As any capitalist can tell you, the market finds a way. Washington, D.C., has a marijuana law that allows for private consumption but not private sales. So some entrepreneurs have created “pop-up shops.” At parties in private residences, gift items are sold (for example, stickers, bracelets, or sports cards), and along with those legal sales, marijuana is given as a gift.

Washington, D.C.’s Laws

The nation’s capital city, Washington, D.C., is in a unique legal situation. Since it isn’t a state, it has no senators, although it has more residents than Vermont and Wyoming. It also has no representative in Congress, although it does have one delegate who has limited voting privileges. Under the District of Columbia Home Rule Act of 1973, the city has a council, but any laws passed by the council must be approved by the U.S. Congress. Congress, in turn, is controlled by Republicans, which makes greater legalization very unlikely for now.

DC marijuana gifts
Jars of marijuana available as gifts at one of DC’s private parties.
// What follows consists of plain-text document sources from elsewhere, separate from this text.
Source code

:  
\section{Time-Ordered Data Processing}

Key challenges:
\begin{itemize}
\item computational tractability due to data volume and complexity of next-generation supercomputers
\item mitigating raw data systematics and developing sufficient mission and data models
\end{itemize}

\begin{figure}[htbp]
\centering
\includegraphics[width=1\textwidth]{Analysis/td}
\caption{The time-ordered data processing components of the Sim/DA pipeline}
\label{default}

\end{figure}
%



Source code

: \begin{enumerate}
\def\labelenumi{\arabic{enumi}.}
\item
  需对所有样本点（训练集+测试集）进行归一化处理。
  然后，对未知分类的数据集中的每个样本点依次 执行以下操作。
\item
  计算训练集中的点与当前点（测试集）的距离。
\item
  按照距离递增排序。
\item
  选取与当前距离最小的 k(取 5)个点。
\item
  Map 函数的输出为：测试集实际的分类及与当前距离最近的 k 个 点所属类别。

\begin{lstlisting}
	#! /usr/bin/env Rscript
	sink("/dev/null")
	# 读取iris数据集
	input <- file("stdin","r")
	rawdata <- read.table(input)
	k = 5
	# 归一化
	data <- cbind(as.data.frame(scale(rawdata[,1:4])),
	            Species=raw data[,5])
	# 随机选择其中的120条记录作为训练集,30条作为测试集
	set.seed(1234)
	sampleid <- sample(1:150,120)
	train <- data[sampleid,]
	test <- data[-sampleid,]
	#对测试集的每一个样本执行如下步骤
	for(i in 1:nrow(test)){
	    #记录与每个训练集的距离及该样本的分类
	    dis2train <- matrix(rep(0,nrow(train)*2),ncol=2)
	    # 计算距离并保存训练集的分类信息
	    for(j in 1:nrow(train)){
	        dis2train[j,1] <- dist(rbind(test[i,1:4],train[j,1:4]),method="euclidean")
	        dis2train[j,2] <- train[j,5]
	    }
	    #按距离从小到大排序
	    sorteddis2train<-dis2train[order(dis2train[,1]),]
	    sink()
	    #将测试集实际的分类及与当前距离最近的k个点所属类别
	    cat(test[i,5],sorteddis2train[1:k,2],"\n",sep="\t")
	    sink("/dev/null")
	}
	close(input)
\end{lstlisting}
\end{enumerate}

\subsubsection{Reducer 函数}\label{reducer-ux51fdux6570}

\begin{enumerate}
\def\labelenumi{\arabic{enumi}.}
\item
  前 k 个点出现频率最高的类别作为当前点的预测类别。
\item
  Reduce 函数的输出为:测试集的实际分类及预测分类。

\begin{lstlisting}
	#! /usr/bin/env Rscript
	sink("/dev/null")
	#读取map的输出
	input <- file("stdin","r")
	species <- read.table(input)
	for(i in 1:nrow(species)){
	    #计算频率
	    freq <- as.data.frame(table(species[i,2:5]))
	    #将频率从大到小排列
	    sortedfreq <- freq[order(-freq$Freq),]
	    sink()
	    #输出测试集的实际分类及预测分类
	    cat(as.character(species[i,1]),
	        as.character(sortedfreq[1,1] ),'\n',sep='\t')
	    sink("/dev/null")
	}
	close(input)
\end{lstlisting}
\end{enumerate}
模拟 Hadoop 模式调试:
In 2014, the city’s voters passed Initiative 71, the Legalization of Possession of Minimal Amounts of Marijuana for Personal Use Act of 2014. Despite Republican opposition in Congress, which included threats of prison for the city’s mayor, I-71 became law. (This happened by default after Congress missed a budget deadline.) I-71 allows for adult possession and use of two ounces or less of marijuana. In addition, it is legal to grow six plants (three flowering). Thanks in no small part to federal stonewalling, the initiative does not have a system of regulation or taxation. Under I-71, it is still illegal to sell cannabis in Washington, D.C., but not to give up to an ounce as a gift to an adult.  

Private popup parties

The result is pop-up parties. They are advertised on social media such as Instagram, and even Eventbrite. They appear and disappear quickly, so that the police have trouble shutting them down, and are held at private residences. They thus comply with the letter of the law. Under case law, police must be able to point to a “specific and articulable” fact—beyond smell—before they may conduct a search for marijuana. If people are not seen smoking outside, police lack probable cause to search a private home. They thus have directed their efforts to finding cause to stop the cars of vendors.

Pop-up markets are responsive to consumer demands. In addition to bud, they offer tinctures, edibles, and concentrates. Buyers number in the hundreds, and parties occur nightly. Unlike boozy parties, violence is very rare. Buyers find the parties by searching online for “I-71 compliant,” “Nothing for sale,” or “gift parties.” Buyers then send private messages to those posting these announcements and receive notice of the address. There are also accounts of reviewers, thus giving consumers a measure of safety against deceptive advertisers. In short, the market is finding a way to put sellers and buyers together with as much safety as the law allows.